🤖 DataRobot 10x Data Science Academy

After learning to train machine learning models at Lambda School, I was seriously impressed with DataRobot's AutoML platform. The clips below walk through how I used it in the inaugural academy cohort.

Summary

As a member of the inaugural DataRobot 10x Data Science Academy cohort, I learned to solve data science problems faster with DataRobot's automated machine learning (AutoML) platform — from exploratory analysis through deployment and explainability.

Tech stack

DataRobot Platform (AutoML, model blueprints, validation, What-If / deployment dashboards)

Mini projects

Three builds: Stack Overflow developer salaries, vehicle fuel efficiency (MPG), and county-level COVID spread. Each paired domain questions with feature importance, blueprints, lift curves, and dashboards.

What I focused on

Interpreting models (not just accuracy), comparing blueprints, and using DataRobot's visuals — feature effects, correlation maps, and deployed What-If tools — to explain predictions to a stakeholder.

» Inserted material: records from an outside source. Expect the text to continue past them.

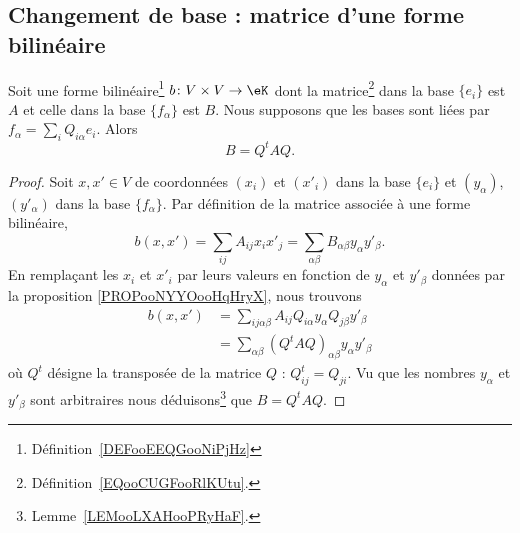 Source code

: \subsection{Changement de base : matrice d'une forme bilinéaire}

\begin{proposition}     \label{PROPooLBIOooUpzxXA}
    Soit une forme bilinéaire\footnote{Définition~\ref{DEFooEEQGooNiPjHz}} \( b\colon V\times V\to \eK\) dont la matrice\footnote{Définition~\ref{EQooCUGFooRlKUtu}.} dans la base \( \{ e_i \}\) est \( A\) et celle dans la base \( \{ f_{\alpha} \}\) est \( B\). Nous supposons que les bases sont liées par \( f_{\alpha}=\sum_{i}Q_{i\alpha}e_i\). Alors
\begin{equation}        \label{EQooZUVTooKjqnJj}
    B=Q^tAQ.
\end{equation}
\end{proposition}

\begin{proof}
    Soit \( x,x'\in V\) de coordonnées \( (x_i)\) et \( (x'_i)\) dans la base \( \{ e_i \}\) et \( (y_{\alpha})\), \( (y'_{\alpha})\) dans la base \( \{ f_{\alpha} \}\). Par définition de la matrice associée à une forme bilinéaire,
    \begin{equation}
        b(x,x')=\sum_{ij}A_{ij}x_ix'_j=\sum_{\alpha\beta}B_{\alpha\beta}y_{\alpha}y'_{\beta}.
    \end{equation}
    En remplaçant les \( x_i\) et \( x'_i\) par leurs valeurs en fonction de \( y_{\alpha}\) et \( y'_{\beta}\) données par la proposition \ref{PROPooNYYOooHqHryX}, nous trouvons
    \begin{subequations}
        \begin{align}
            b(x,x')&=\sum_{ij\alpha\beta}A_{ij}Q_{i\alpha}y_{\alpha}Q_{j\beta}y'_{\beta}\\
            &=\sum_{\alpha\beta}(Q^tAQ)_{\alpha\beta}y_{\alpha}y'_{\beta}
        \end{align}
    \end{subequations}
    où \( Q^t\) désigne la transposée de la matrice \( Q\) :  \( Q^t_{ij}=Q_{ji}\). Vu que les nombres \( y_{\alpha}\) et \( y'_{\beta}\) sont arbitraires nous déduisons\footnote{Lemme~\ref{LEMooLXAHooPRyHaF}.} que \( B=Q^tAQ\).
\end{proof}

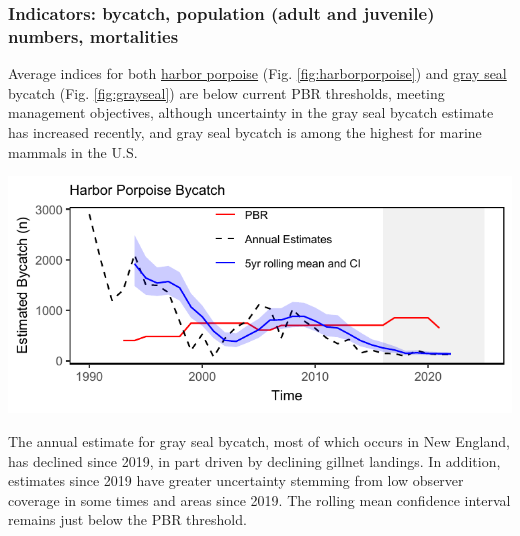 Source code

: \documentclass[
  10pt,
]{article}
\let\origfigure\figure
\let\endorigfigure\endfigure
\renewenvironment{figure}[1][2] {
    \expandafter\origfigure\expandafter[H]
} {
    \endorigfigure
}
\begin{document}
\subsubsection{Indicators: bycatch, population (adult and juvenile) numbers, mortalities}\label{indicators-bycatch-population-adult-and-juvenile-numbers-mortalities}

Average indices for both \href{https://noaa-edab.github.io/catalog/harborporpoise.html}{harbor porpoise} (Fig. \ref{fig:harborporpoise}) and \href{https://noaa-edab.github.io/catalog/grayseal.html}{gray seal} bycatch (Fig. \ref{fig:grayseal}) are below current PBR thresholds, meeting management objectives, although uncertainty in the gray seal bycatch estimate has increased recently, and gray seal bycatch is among the highest for marine mammals in the U.S.

\begin{figure}

{\centering \includegraphics{midatlantic_files/figure-latex/harborporpoise-1} 

}

\caption{Harbor porpoise average bycatch estimate for Mid-Atlantic and New England gillnet fisheries (blue) and the potential biological removal (red).}\label{fig:harborporpoise}
\end{figure}

The annual estimate for gray seal bycatch, most of which occurs in New England, has declined since 2019, in part driven by declining gillnet landings. In addition, estimates since 2019 have greater uncertainty stemming from low observer coverage in some times and areas since 2019. The rolling mean confidence interval remains just below the PBR threshold.
\end{document}
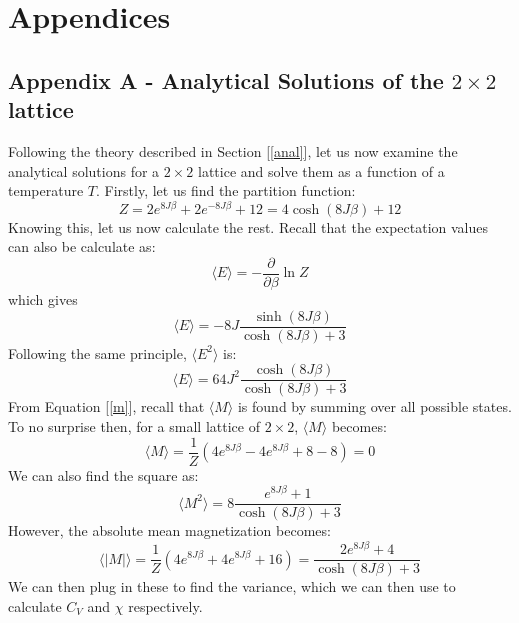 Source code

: \documentclass{article}
\begin{document}
\section*{Appendices}
\subsection*{Appendix A - Analytical Solutions of the $2\times 2$ lattice}
Following the theory described in Section [\ref{anal}], let us now examine the analytical solutions for a $2 \times 2$ lattice and solve them as a function of a temperature $T$.
\newline
Firstly, let us find the partition function:
\begin{equation*}
    Z = 2e^{8J\beta} + 2e^{-8J\beta} + 12 = 4\cosh{(8J\beta)} + 12
\end{equation*}
Knowing this, let us now calculate the rest.
\newline
Recall that the expectation values can also be calculate as:
\begin{equation*}
    \langle E \rangle = - \frac{\partial}{\partial \beta} \ln{Z}
\end{equation*}
which gives
\begin{equation*}
    \langle E \rangle = -8J \frac{\sinh{(8J\beta)}}{\cosh{(8J\beta)}+3}
\end{equation*}
Following the same principle, $\langle E^2 \rangle$ is:
\begin{equation*}
    \langle E \rangle = 64J^2 \frac{\cosh{(8J\beta)}}{\cosh{(8J\beta)}+3}
\end{equation*}
From Equation [\ref{m}], recall that $\langle M \rangle$ is found by summing over all possible states. To no surprise then, for a small lattice of $2 \times 2$, $\langle M \rangle$ becomes:
\begin{equation*}
    \langle M \rangle = \frac{1}{Z}(4e^{8J\beta} - 4e^{8J\beta} + 8 - 8) = 0
\end{equation*}
We can also find the square as:
\begin{equation*}
    \langle M^2 \rangle = 8 \frac{e^{8J\beta}+1}{\cosh(8J\beta)+3}
\end{equation*}
However, the absolute mean magnetization becomes:
\begin{equation*}
    \langle |M| \rangle = \frac{1}{Z}(4e^{8J\beta} + 4e^{8J\beta} + 16) = \frac{2e^{8J\beta} + 4}{\cosh{(8J\beta)} + 3}
\end{equation*}
We can then plug in these to find the variance, which we can then use to calculate $C_V$ and $\chi$ respectively.
\end{document}
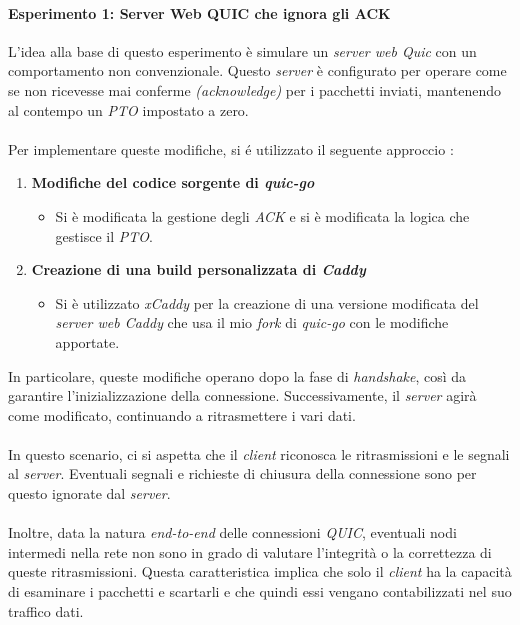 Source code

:\paragraph{Esperimento 1: Server Web QUIC che ignora gli ACK}
\noindent L'idea alla base di questo esperimento è simulare un \emph{server web Quic} con un comportamento non convenzionale. 
Questo \emph{server} è configurato per operare come se non ricevesse mai conferme \emph{(acknowledge)} per i pacchetti inviati, mantenendo al contempo un \emph{PTO} impostato a zero.
\\\\
Per implementare queste modifiche, si é utilizzato il seguente approccio : 
\begin{enumerate}[label=\roman*]
    \item \textbf{Modifiche del codice sorgente di \emph{quic-go}}
    \begin{itemize}
        \item Si è modificata la gestione degli \emph{ACK} e si è modificata la logica che gestisce il \emph{PTO}.
    \end{itemize}
    \item \textbf{Creazione di una build personalizzata di \emph{Caddy}}
    \begin{itemize}
        \item Si è utilizzato \emph{xCaddy} per la creazione di una versione modificata del \emph{server web Caddy} che usa il mio \emph{fork} di \emph{quic-go} con le modifiche apportate.
    \end{itemize}
\end{enumerate}
In particolare, queste modifiche operano dopo la fase di \emph{handshake}, così da garantire l'inizializzazione della connessione. Successivamente, il \emph{server} agirà come modificato, continuando a ritrasmettere i vari dati.
\\\\
In questo scenario, ci si aspetta che il \emph{client} riconosca le ritrasmissioni e le segnali al \emph{server}. Eventuali segnali e richieste di chiusura della connessione sono per questo ignorate dal \emph{server}.
\\\\
Inoltre, data la natura \emph{end-to-end} delle connessioni \emph{QUIC}, eventuali nodi intermedi nella rete non sono in grado di valutare l'integrità o la correttezza di queste ritrasmissioni. Questa caratteristica implica che solo il \emph{client} ha la capacità di esaminare i pacchetti e scartarli e che quindi essi vengano contabilizzati nel suo traffico dati.
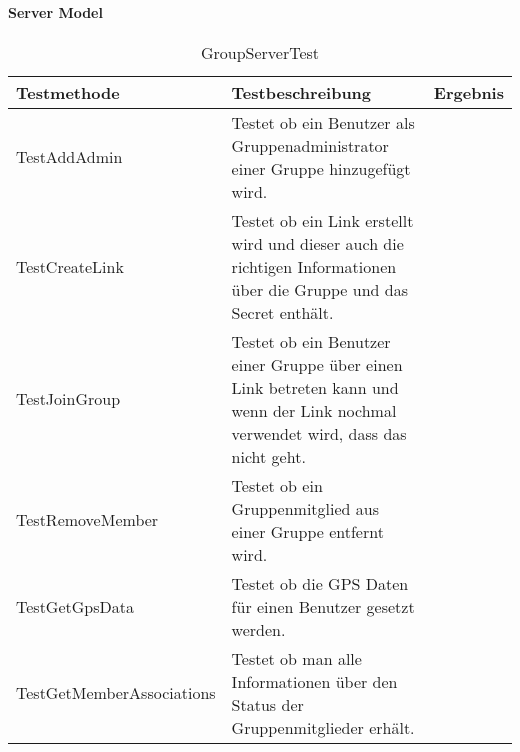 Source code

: 		\paragraph{Server Model}
		\begin{table}[H]
			{
				\begin{tabular}{|p{}|p{}|>{\centering}p{}|}
					\hline
					Testmethode & Testbeschreibung & Ergebnis\tabularnewline
					\hline
					\hspace{0pt}TestAddAdmin & Testet ob ein Benutzer als Gruppenadministrator einer Gruppe hinzugefügt wird. &	\checkmark\tabularnewline
					\hspace{0pt}TestCreateLink & Testet ob ein Link erstellt wird und dieser auch die richtigen Informationen über die Gruppe und das Secret enthält. &	\checkmark\tabularnewline
					\hspace{0pt}TestJoinGroup & Testet ob ein Benutzer einer Gruppe über einen Link betreten kann und wenn der Link nochmal verwendet wird, dass das nicht geht. &	\checkmark\tabularnewline
					\hspace{0pt}TestRemoveMember & Testet ob ein Gruppenmitglied aus einer Gruppe entfernt wird. &	\checkmark\tabularnewline
					\hspace{0pt}TestGetGpsData & Testet ob die GPS Daten für einen Benutzer gesetzt werden. &	\checkmark\tabularnewline
					\hspace{0pt}TestGetMemberAssociations & Testet ob man alle Informationen über den Status der Gruppenmitglieder erhält. &	\checkmark\tabularnewline
					\hline
				\end{tabular}}
				\caption{GroupServerTest}
			\end{table}
		
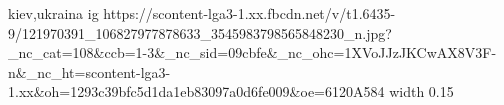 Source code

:  
 
 
 
 

\par
kiev,ukraina
\ifcmt
  ig https://scontent-lga3-1.xx.fbcdn.net/v/t1.6435-9/121970391_106827977878633_3545983798565848230_n.jpg?_nc_cat=108&ccb=1-3&_nc_sid=09cbfe&_nc_ohc=1XVoJJzJKCwAX8V3F-n&_nc_ht=scontent-lga3-1.xx&oh=1293c39bfc5d1da1eb83097a0d6fe009&oe=6120A584
  width 0.15
\fi
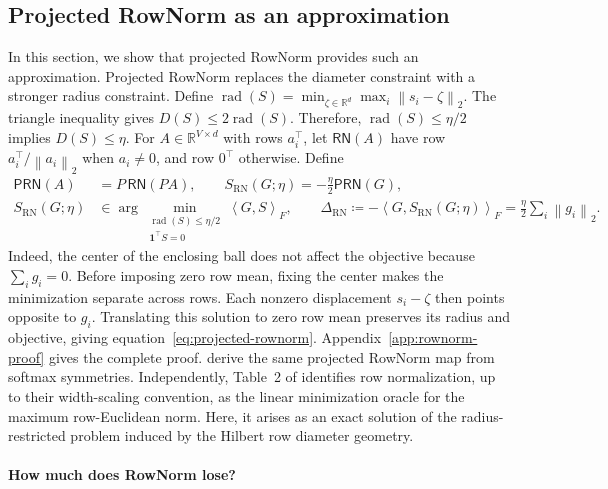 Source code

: \documentclass[anon]{opt2026} %
\newcommand{\R}{\mathbb{R}}
\newcommand{\one}{\mathbf{1}}
\newcommand{\norm}[1]{\left\lVert #1\right\rVert}
\newcommand{\inner}[2]{\left\langle #1,#2\right\rangle}
\begin{document}
\subsection{Projected RowNorm as an approximation}
\label{sec:projected-rownorm}

In this section, we show that projected RowNorm provides such an approximation.
Projected RowNorm replaces the diameter constraint with a stronger radius constraint.
Define $\operatorname{rad}(S)=\min_{\zeta\in\R^d}\max_i\norm{s_i-\zeta}_2$.
The triangle inequality gives $D(S)\leq2\operatorname{rad}(S)$.
Therefore, $\operatorname{rad}(S)\leq\eta/2$ implies $D(S)\leq\eta$. For $A\in\R^{V\times d}$ with rows $a_i^\top$, let $\mathsf{RN}(A)$ have row $a_i^\top/\norm{a_i}_2$ when $a_i\neq0$, and row $0^\top$ otherwise.
Define
\begin{equation}
\boxed{
\begin{aligned}
\mathsf{PRN}(A)
&=P\,\mathsf{RN}(PA),
\qquad
S_{\mathrm{RN}}(G;\eta)
=-\frac{\eta}{2}\mathsf{PRN}(G),
\\
S_{\mathrm{RN}}(G;\eta)
&\in
\arg\min_{\substack{\operatorname{rad}(S)\leq\eta/2\\
                    \one^\top S=0}}
\inner{G}{S}_F,
\qquad
\Delta_{\mathrm{RN}}
\coloneqq
-\inner{G}{S_{\mathrm{RN}}(G;\eta)}_F
=
\frac{\eta}{2}\sum_i\norm{g_i}_2.
\end{aligned}
}
\label{eq:projected-rownorm}
\end{equation}
Indeed, the center of the enclosing ball does not affect the objective because $\sum_i g_i=0$.
Before imposing zero row mean, fixing the center makes the minimization separate across rows. Each nonzero displacement $s_i-\zeta$ then points opposite to $g_i$.
Translating this solution to zero row mean preserves its radius and objective, giving equation~\ref{eq:projected-rownorm}. Appendix~\ref{app:rownorm-proof} gives the complete proof.
\citet{lau2026symmetry} derive the same projected RowNorm map from softmax symmetries.
Independently, Table~2 of \citet{pethick2025trainingdeeplearningmodels} identifies row normalization, up to their width-scaling convention, as the linear minimization oracle for the maximum row-Euclidean norm.
Here, it arises as an exact solution of the radius-restricted problem induced by the Hilbert row diameter geometry.


\paragraph{How much does RowNorm lose?}
\label{sec:rownorm-comparison}
\end{document}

💰 Predicting Stack Overflow Developer Salaries

Feature importances highlighted developer role type as a strong driver of salary. The blueprint showed extensive text features numerically encoded during prep. Validation plots revealed the model tended to over-predict at higher salaries and under-predict at lower ones; lift and predicted-vs-actual views made that easy to see. The feature importance map also surfaced correlation clusters among non-white features — especially oranges and greens. The built-in What-If dashboard supported interactive salary predictions from the trained model.

Feature importances: “DevType” among the most influential inputs for salary.

Model blueprint: many text features numerically encoded in data prep.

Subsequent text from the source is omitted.